Route information
- Length: 67 km (42 mi)

Major junctions
- N end: San Lorenzo
- S end: Pueblo Esther

Location
- Country: Argentina

Highway system
- Highways in Argentina;

= National Route A012 (Argentina) =

Highway in Argentina

National Route A012 is a road in the southeast of Santa Fe Province, Argentina. It has a semi-circular length centered on the city of Rosario, running as a long-length beltway. From the National Route 9 junction on km marker 278, in the town of Pueblo Esther, to the junction with National Route 11 on km marker 326 in the city of San Lorenzo it runs for 67 km all paved.

This road is popularly known as the Second Rosario Beltway, as it border the metropolitan area of greater Rosario (the third biggest city in Argentina).

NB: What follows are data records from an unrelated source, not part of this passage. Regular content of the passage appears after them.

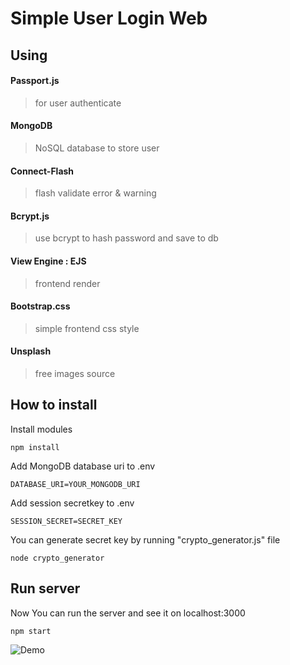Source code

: # Simple User Login Web

## Using 
#### Passport.js
> for user authenticate
#### MongoDB
> NoSQL database to store user
#### Connect-Flash
> flash validate error & warning
#### Bcrypt.js
> use bcrypt to hash password and save to db
#### View Engine : EJS
> frontend render
#### Bootstrap.css
> simple frontend css style
#### Unsplash
> free images source



## How to install

Install modules

```
npm install
```

Add MongoDB database uri to .env

```
DATABASE_URI=YOUR_MONGODB_URI
```

Add session secretkey to .env

```
SESSION_SECRET=SECRET_KEY
```

You can generate secret key by running "crypto_generator.js" file

```
node crypto_generator
```

## Run server

Now You can run the server and see it on localhost:3000

```
npm start
```

![Demo](https://github.com/fatsoap/Simple-User-Login-Web/blob/master/demo.PNG)

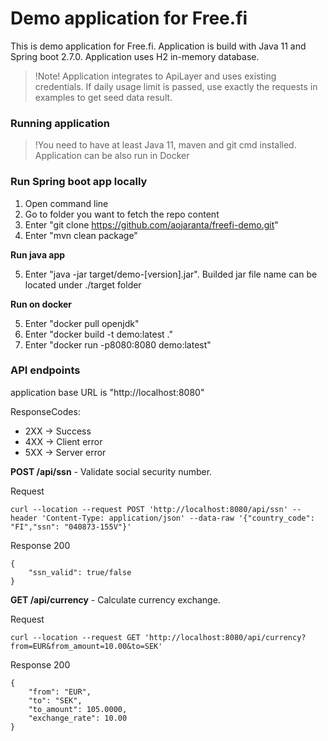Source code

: # Demo application for Free.fi

This is demo application for Free.fi. Application is build with Java 11 and Spring boot 2.7.0. 
Application uses H2 in-memory database.

> !Note! Application integrates to ApiLayer and uses existing credentials. If daily usage limit is passed, use exactly the requests in examples to get seed data result.

### Running application

> !You need to have at least Java 11, maven and git cmd installed. Application can be also run in Docker

### Run Spring boot app locally
1. Open command line
2. Go to folder you want to fetch the repo content
3. Enter "git clone https://github.com/aojaranta/freefi-demo.git"
4. Enter "mvn clean package"

**Run java app**

5. Enter "java -jar target/demo-[version].jar". Builded jar file name can be located under ./target folder


**Run on docker**

5. Enter "docker pull openjdk"
6. Enter "docker build -t demo:latest ."
7. Enter "docker run -p8080:8080 demo:latest"


### API endpoints

application base URL is "http://localhost:8080"

ResponseCodes:
- 2XX -> Success
- 4XX -> Client error
- 5XX -> Server error

**POST /api/ssn** - Validate social security number. 

Request
```
curl --location --request POST 'http://localhost:8080/api/ssn' --header 'Content-Type: application/json' --data-raw '{"country_code": "FI","ssn": "040873-155V"}'
```

Response 200
```
{
    "ssn_valid": true/false
}
```

**GET /api/currency** - Calculate currency exchange.

Request
```
curl --location --request GET 'http://localhost:8080/api/currency?from=EUR&from_amount=10.00&to=SEK'
```

Response 200
```
{
    "from": "EUR",
    "to": "SEK",
    "to_amount": 105.0000,
    "exchange_rate": 10.00
}
```
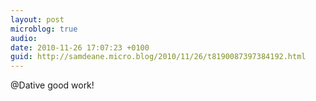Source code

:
 ```yaml
---
layout: post
microblog: true
audio: 
date: 2010-11-26 17:07:23 +0100
guid: http://samdeane.micro.blog/2010/11/26/t8190087397384192.html
---
```

@Dative good work!
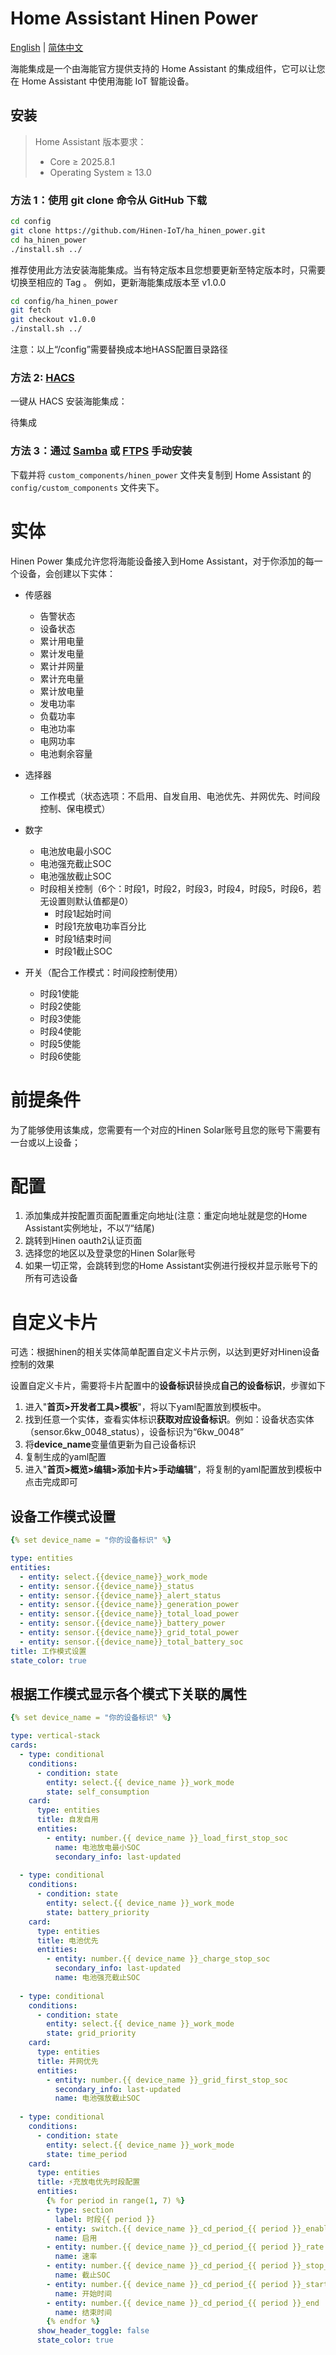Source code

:# Home Assistant Hinen Power

[English](../README.md) | [简体中文](./README_zh.md)

海能集成是一个由海能官方提供支持的 Home Assistant 的集成组件，它可以让您在 Home Assistant 中使用海能 IoT 智能设备。

## 安装

> Home Assistant 版本要求：
>
> - Core $\geq$ 2025.8.1
> - Operating System $\geq$ 13.0

### 方法 1：使用 git clone 命令从 GitHub 下载

```bash
cd config
git clone https://github.com/Hinen-IoT/ha_hinen_power.git
cd ha_hinen_power
./install.sh ../
```

推荐使用此方法安装海能集成。当有特定版本且您想要更新至特定版本时，只需要切换至相应的 Tag 。
例如，更新海能集成版本至 v1.0.0

```bash
cd config/ha_hinen_power
git fetch
git checkout v1.0.0
./install.sh ../
```

注意：以上“/config”需要替换成本地HASS配置目录路径

### 方法 2: [HACS](https://hacs.xyz/)

一键从 HACS 安装海能集成：

待集成

### 方法 3：通过 [Samba](https://github.com/home-assistant/addons/tree/master/samba) 或 [FTPS](https://github.com/hassio-addons/addon-ftp) 手动安装

下载并将 `custom_components/hinen_power` 文件夹复制到 Home Assistant 的 `config/custom_components` 文件夹下。

# 实体
Hinen Power 集成允许您将海能设备接入到Home Assistant，对于你添加的每一个设备，会创建以下实体：

- 传感器
  - 告警状态
  - 设备状态
  - 累计用电量
  - 累计发电量
  - 累计并网量
  - 累计充电量
  - 累计放电量
  - 发电功率
  - 负载功率
  - 电池功率
  - 电网功率
  - 电池剩余容量

- 选择器
  - 工作模式（状态选项：不启用、自发自用、电池优先、并网优先、时间段控制、保电模式）

- 数字
  - 电池放电最小SOC
  - 电池强充截止SOC
  - 电池强放截止SOC
  - 时段相关控制（6个：时段1，时段2，时段3，时段4，时段5，时段6，若无设置则默认值都是0）
    - 时段1起始时间
    - 时段1充放电功率百分比
    - 时段1结束时间
    - 时段1截止SOC
  
- 开关（配合工作模式：时间段控制使用）
  - 时段1使能
  - 时段2使能
  - 时段3使能
  - 时段4使能
  - 时段5使能
  - 时段6使能

# 前提条件

为了能够使用该集成，您需要有一个对应的Hinen Solar账号且您的账号下需要有一台或以上设备；

# 配置
1. 添加集成并按配置页面配置重定向地址(注意：重定向地址就是您的Home Assistant实例地址，不以”/“结尾)
2. 跳转到Hinen oauth2认证页面
3. 选择您的地区以及登录您的Hinen Solar账号
4. 如果一切正常，会跳转到您的Home Assistant实例进行授权并显示账号下的所有可选设备

# 自定义卡片
可选：根据hinen的相关实体简单配置自定义卡片示例，以达到更好对Hinen设备控制的效果

设置自定义卡片，需要将卡片配置中的**设备标识**替换成**自己的设备标识**，步骤如下
1. 进入"**首页>开发者工具>模板**"，将以下yaml配置放到模板中。
2. 找到任意一个实体，查看实体标识**获取对应设备标识**。例如：设备状态实体（sensor.6kw_0048_status），设备标识为“6kw_0048” 
3. 将**device_name**变量值更新为自己设备标识
4. 复制生成的yaml配置
5. 进入"**首页>概览>编辑>添加卡片>手动编辑**"，将复制的yaml配置放到模板中点击完成即可

## 设备工作模式设置

```yaml
{% set device_name = "你的设备标识" %}

type: entities
entities:
  - entity: select.{{device_name}}_work_mode
  - entity: sensor.{{device_name}}_status
  - entity: sensor.{{device_name}}_alert_status
  - entity: sensor.{{device_name}}_generation_power
  - entity: sensor.{{device_name}}_total_load_power
  - entity: sensor.{{device_name}}_battery_power
  - entity: sensor.{{device_name}}_grid_total_power
  - entity: sensor.{{device_name}}_total_battery_soc
title: 工作模式设置
state_color: true
```
## 根据工作模式显示各个模式下关联的属性

```yaml
{% set device_name = "你的设备标识" %}

type: vertical-stack
cards:
  - type: conditional
    conditions:
      - condition: state
        entity: select.{{ device_name }}_work_mode
        state: self_consumption
    card:
      type: entities
      title: 自发自用
      entities:
        - entity: number.{{ device_name }}_load_first_stop_soc
          name: 电池放电最小SOC
          secondary_info: last-updated
  
  - type: conditional
    conditions:
      - condition: state
        entity: select.{{ device_name }}_work_mode
        state: battery_priority
    card:
      type: entities
      title: 电池优先
      entities:
        - entity: number.{{ device_name }}_charge_stop_soc
          secondary_info: last-updated
          name: 电池强充截止SOC
  
  - type: conditional
    conditions:
      - condition: state
        entity: select.{{ device_name }}_work_mode
        state: grid_priority
    card:
      type: entities
      title: 并网优先
      entities:
        - entity: number.{{ device_name }}_grid_first_stop_soc
          secondary_info: last-updated
          name: 电池强放截止SOC
  
  - type: conditional
    conditions:
      - condition: state
        entity: select.{{ device_name }}_work_mode
        state: time_period
    card:
      type: entities
      title: ⚡充放电优先时段配置
      entities:
        {% for period in range(1, 7) %}
        - type: section
          label: 时段{{ period }}
        - entity: switch.{{ device_name }}_cd_period_{{ period }}_enable
          name: 启用
        - entity: number.{{ device_name }}_cd_period_{{ period }}_rate
          name: 速率
        - entity: number.{{ device_name }}_cd_period_{{ period }}_stop_soc
          name: 截止SOC
        - entity: number.{{ device_name }}_cd_period_{{ period }}_start
          name: 开始时间
        - entity: number.{{ device_name }}_cd_period_{{ period }}_end
          name: 结束时间
        {% endfor %}
      show_header_toggle: false
      state_color: true
```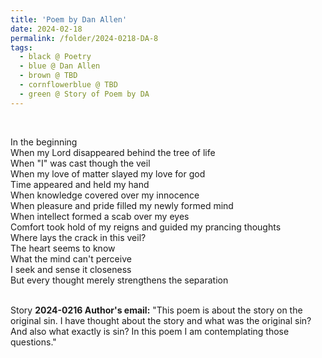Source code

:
 ```yaml
---
title: 'Poem by Dan Allen'
date: 2024-02-18
permalink: /folder/2024-0218-DA-8
tags:
  - black @ Poetry
  - blue @ Dan Allen
  - brown @ TBD
  - cornflowerblue @ TBD
  - green @ Story of Poem by DA
---
```


<br>

<p>
In the beginning<br>
When my Lord disappeared behind the tree of life<br>
When "I" was cast though the veil<br>
When my love of matter slayed my love for god<br>
Time appeared and held my hand<br>
When knowledge covered over my innocence<br>
When pleasure and pride filled my newly formed mind<br>
When intellect formed a scab over my eyes<br>
Comfort took hold of my reigns and guided my prancing thoughts<br>
Where lays the crack in this veil?<br>
The heart seems to know<br>
What the mind can't perceive<br>
I seek and sense it closeness<br>
But every thought merely strengthens the separation<br>
</p>

<br>

<wave-list>
<list-title color="DarkSeaGreen" width="25">Story</list-title>
  <list-item color="BlanchedAlmond"  width="280"><b>2024-0216 Author's email:</b> "This poem is about the story on the original sin. I have thought about the story and what was the original sin? And also what exactly is sin?  In this poem I am contemplating those questions."</list-item>
</wave-list>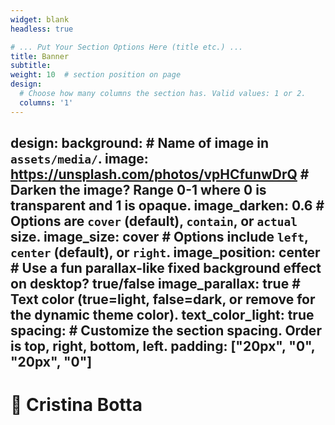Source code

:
 ```yaml
---
widget: blank
headless: true

# ... Put Your Section Options Here (title etc.) ...
title: Banner
subtitle:
weight: 10  # section position on page
design:
  # Choose how many columns the section has. Valid values: 1 or 2.
  columns: '1'
---
```


design:
  background:
    # Name of image in `assets/media/`.
    image: https://unsplash.com/photos/vpHCfunwDrQ
    # Darken the image? Range 0-1 where 0 is transparent and 1 is opaque.
    image_darken: 0.6
    #  Options are `cover` (default), `contain`, or `actual` size.
    image_size: cover
    # Options include `left`, `center` (default), or `right`.
    image_position: center
    # Use a fun parallax-like fixed background effect on desktop? true/false
    image_parallax: true
    # Text color (true=light, false=dark, or remove for the dynamic theme color).
    text_color_light: true   
  spacing:
    # Customize the section spacing. Order is top, right, bottom, left.
    padding: ["20px", "0", "20px", "0"]
---

# :leaves: Cristina Botta
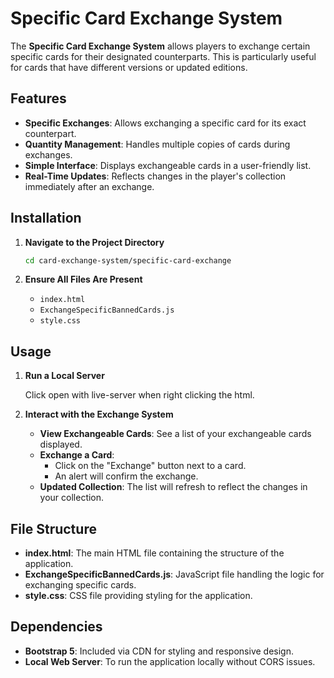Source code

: 
# Specific Card Exchange System

The **Specific Card Exchange System** allows players to exchange certain specific cards for their designated counterparts. This is particularly useful for cards that have different versions or updated editions.

## Features

- **Specific Exchanges**: Allows exchanging a specific card for its exact counterpart.
- **Quantity Management**: Handles multiple copies of cards during exchanges.
- **Simple Interface**: Displays exchangeable cards in a user-friendly list.
- **Real-Time Updates**: Reflects changes in the player's collection immediately after an exchange.

## Installation

1. **Navigate to the Project Directory**

   ```bash
   cd card-exchange-system/specific-card-exchange
   ```

2. **Ensure All Files Are Present**

   - `index.html`
   - `ExchangeSpecificBannedCards.js`
   - `style.css`

## Usage

1. **Run a Local Server**

   Click open with live-server when right clicking the html.

2. **Interact with the Exchange System**

   - **View Exchangeable Cards**: See a list of your exchangeable cards displayed.
   - **Exchange a Card**:
     - Click on the "Exchange" button next to a card.
     - An alert will confirm the exchange.
   - **Updated Collection**: The list will refresh to reflect the changes in your collection.

## File Structure

- **index.html**: The main HTML file containing the structure of the application.
- **ExchangeSpecificBannedCards.js**: JavaScript file handling the logic for exchanging specific cards.
- **style.css**: CSS file providing styling for the application.

## Dependencies

- **Bootstrap 5**: Included via CDN for styling and responsive design.
- **Local Web Server**: To run the application locally without CORS issues.
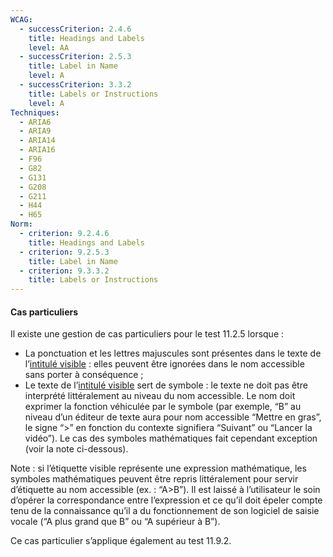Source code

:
 ```yaml
---
WCAG:
  - successCriterion: 2.4.6
    title: Headings and Labels
    level: AA
  - successCriterion: 2.5.3
    title: Label in Name
    level: A
  - successCriterion: 3.3.2
    title: Labels or Instructions
    level: A
Techniques:
  - ARIA6
  - ARIA9
  - ARIA14
  - ARIA16
  - F96
  - G82
  - G131
  - G208
  - G211
  - H44
  - H65
Norm:
  - criterion: 9.2.4.6
    title: Headings and Labels
  - criterion: 9.2.5.3
    title: Label in Name
  - criterion: 9.3.3.2
    title: Labels or Instructions
---
```


#### Cas particuliers

Il existe une gestion de cas particuliers pour le test 11.2.5 lorsque :

- La ponctuation et les lettres majuscules sont présentes dans le texte de l’[intitulé visible](#intitule-visible) : elles peuvent être ignorées dans le nom accessible sans porter à conséquence ;
- Le texte de l’[intitulé visible](#intitule-visible) sert de symbole : le texte ne doit pas être interprété littéralement au niveau du nom accessible. Le nom doit exprimer la fonction véhiculée par le symbole (par exemple, “B” au niveau d’un éditeur de texte aura pour nom accessible “Mettre en gras”, le signe “>” en fonction du contexte signifiera “Suivant” ou “Lancer la vidéo”). Le cas des symboles mathématiques fait cependant exception (voir la note ci-dessous).

Note : si l’étiquette visible représente une expression mathématique, les symboles mathématiques peuvent être repris littéralement pour servir d’étiquette au nom accessible (ex. : “A>B”). Il est laissé à l’utilisateur le soin d’opérer la correspondance entre l’expression et ce qu’il doit épeler compte tenu de la connaissance qu’il a du fonctionnement de son logiciel de saisie vocale (“A plus grand que B” ou “A supérieur à B”).

Ce cas particulier s’applique également au test 11.9.2.

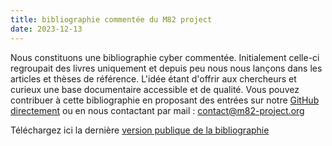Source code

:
 ```yaml
---
title: bibliographie commentée du M82 project
date: 2023-12-13
---
```


Nous constituons une bibliographie cyber commentée. Initialement celle-ci regroupait des livres uniquement et depuis peu nous nous lançons dans les articles et thèses de référence. L'idée étant d'offrir aux chercheurs et curieux une base documentaire accessible et de qualité.
Vous pouvez contribuer à cette bibliographie en proposant des entrées sur notre [GitHub directement](https://github.com/M82-project/Bibliography)
ou en nous contactant par mail : <contact@m82-project.org>

Téléchargez ici la dernière [version publique de la bibliographie](/files/bibliographie_cyberdéfense-dec2024.pdf)
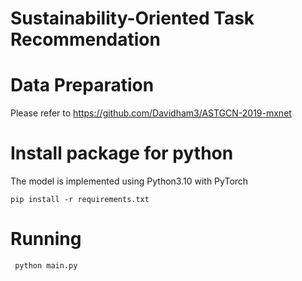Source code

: # Sustainability-Oriented Task Recommendation
# Data Preparation

Please refer to https://github.com/Davidham3/ASTGCN-2019-mxnet

# Install package for python
The model is implemented using Python3.10 with PyTorch

  ```
  pip install -r requirements.txt
  ```

# Running

 ```
  python main.py
  ```
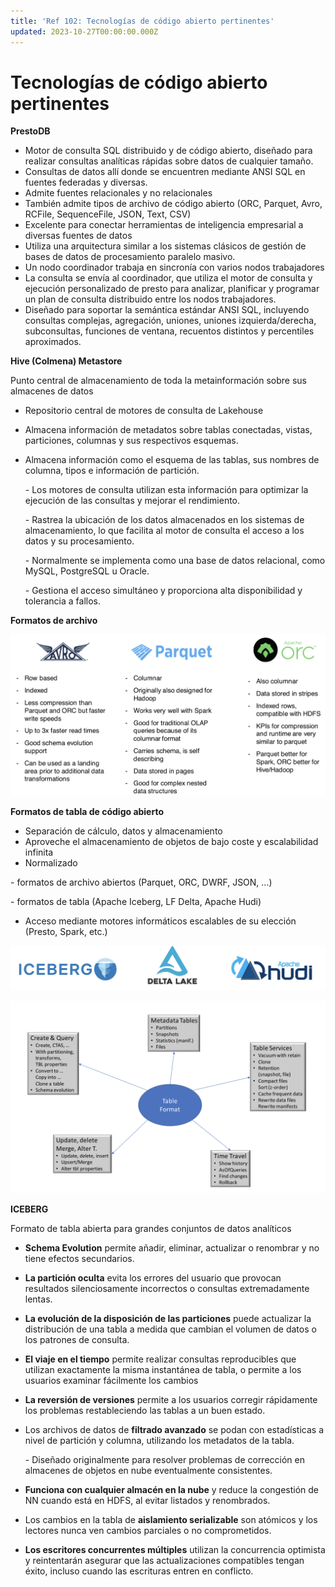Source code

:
 ```yaml
---
title: 'Ref 102: Tecnologías de código abierto pertinentes'
updated: 2023-10-27T00:00:00.000Z
---
```

# Tecnologías de código abierto pertinentes

**PrestoDB**

*   Motor de consulta SQL distribuido y de código abierto, diseñado para realizar consultas analíticas rápidas sobre datos de cualquier tamaño.
*   Consultas de datos allí donde se encuentren mediante ANSI SQL en fuentes federadas y diversas.
*   Admite fuentes relacionales y no relacionales
*   También admite tipos de archivo de código abierto (ORC, Parquet, Avro, RCFile, SequenceFile, JSON, Text, CSV)
*   Excelente para conectar herramientas de inteligencia empresarial a diversas fuentes de datos
*   Utiliza una arquitectura similar a los sistemas clásicos de gestión de bases de datos de procesamiento paralelo masivo.
*   Un nodo coordinador trabaja en sincronía con varios nodos trabajadores
*   La consulta se envía al coordinador, que utiliza el motor de consulta y ejecución personalizado de presto para analizar, planificar y programar un plan de consulta distribuido entre los nodos trabajadores.
*   Diseñado para soportar la semántica estándar ANSI SQL, incluyendo consultas complejas, agregación, uniones, uniones izquierda/derecha, subconsultas, funciones de ventana, recuentos distintos y percentiles aproximados.

**Hive (Colmena) Metastore**

Punto central de almacenamiento de toda la metainformación sobre sus almacenes de datos

*   Repositorio central de motores de consulta de Lakehouse

*   Almacena información de metadatos sobre tablas conectadas, vistas, particiones, columnas y sus respectivos esquemas.

*   Almacena información como el esquema de las tablas, sus nombres de columna, tipos e información de partición.

    \- Los motores de consulta utilizan esta información para optimizar la ejecución de las consultas y mejorar el rendimiento.

    \- Rastrea la ubicación de los datos almacenados en los sistemas de almacenamiento, lo que facilita al motor de consulta el acceso a los datos y su procesamiento.

    \- Normalmente se implementa como una base de datos relacional, como MySQL, PostgreSQL u Oracle.

    \- Gestiona el acceso simultáneo y proporciona alta disponibilidad y tolerancia a fallos.

**Formatos de archivo**

![](./images/ref/file-format.png)

**Formatos de tabla de código abierto**

*   Separación de cálculo, datos y almacenamiento
*   Aproveche el almacenamiento de objetos de bajo coste y escalabilidad infinita
*   Normalizado

\- formatos de archivo abiertos (Parquet, ORC, DWRF, JSON, ...)

\- formatos de tabla (Apache Iceberg, LF Delta, Apache Hudi)

*   Acceso mediante motores informáticos escalables de su elección (Presto, Spark, etc.)

![](./images/ref/table-format.png)

![](./images/ref/table-format-ops.png)

**ICEBERG**

Formato de tabla abierta para grandes conjuntos de datos analíticos

*   **Schema Evolution** permite añadir, eliminar, actualizar o renombrar y no tiene efectos secundarios.

*   **La partición oculta** evita los errores del usuario que provocan resultados silenciosamente incorrectos o consultas extremadamente lentas.

*   **La evolución de la disposición de las particiones** puede actualizar la distribución de una tabla a medida que cambian el volumen de datos o los patrones de consulta.

*   **El viaje en el tiempo** permite realizar consultas reproducibles que utilizan exactamente la misma instantánea de tabla, o permite a los usuarios examinar fácilmente los cambios

*   **La reversión de versiones** permite a los usuarios corregir rápidamente los problemas restableciendo las tablas a un buen estado.

*   Los archivos de datos de **filtrado avanzado**  se podan con estadísticas a nivel de partición y columna, utilizando los metadatos de la tabla.

    \- Diseñado originalmente para resolver problemas de corrección en almacenes de objetos en nube eventualmente consistentes.

*   **Funciona con cualquier almacén en la nube** y reduce la congestión de NN cuando está en HDFS, al evitar listados y renombrados.

*   Los cambios en la tabla de **aislamiento serializable** son atómicos y los lectores nunca ven cambios parciales o no comprometidos.

*   **Los escritores concurrentes múltiples** utilizan la concurrencia optimista y reintentarán asegurar que las actualizaciones compatibles tengan éxito, incluso cuando las escrituras entren en conflicto.
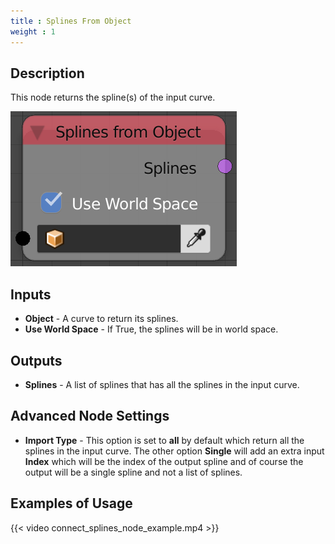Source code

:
 ```yaml
---
title : Splines From Object
weight : 1
---
```


## Description

This node returns the spline(s) of the input curve.

![image](splines_from_object_node.png)

## Inputs

  - **Object** - A curve to return its splines.
  - **Use World Space** - If True, the splines will be in world space.

## Outputs

  - **Splines** - A list of splines that has all the splines in the
    input curve.

## Advanced Node Settings

  - **Import Type** - This option is set to **all** by default which
    return all the splines in the input curve. The other option
    **Single** will add an extra input **Index** which will be the index
    of the output spline and of course the output will be a single
    spline and not a list of splines.

## Examples of Usage

{{< video connect_splines_node_example.mp4 >}}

The First Rosario Beltway is National Route A008, which surrounds the city center.

Through National Decree 1595 of 1979 this road changed to federal control. Previously this road was called Provincial Route 16.

==Route==
The cities and villages through which this route passes, in a clockwise direction, are the following (villages with less than 5000 inhabitants are in italics):
- Santa Fe Province
Route: 67 km (km 0-67).
- Rosario Departament: Piñero (km 15) and Zavalla (km 24).
- San Lorenzo Departament: Roldán (km 42), Ricardone (km 61) and San Lorenzo (km 66-67).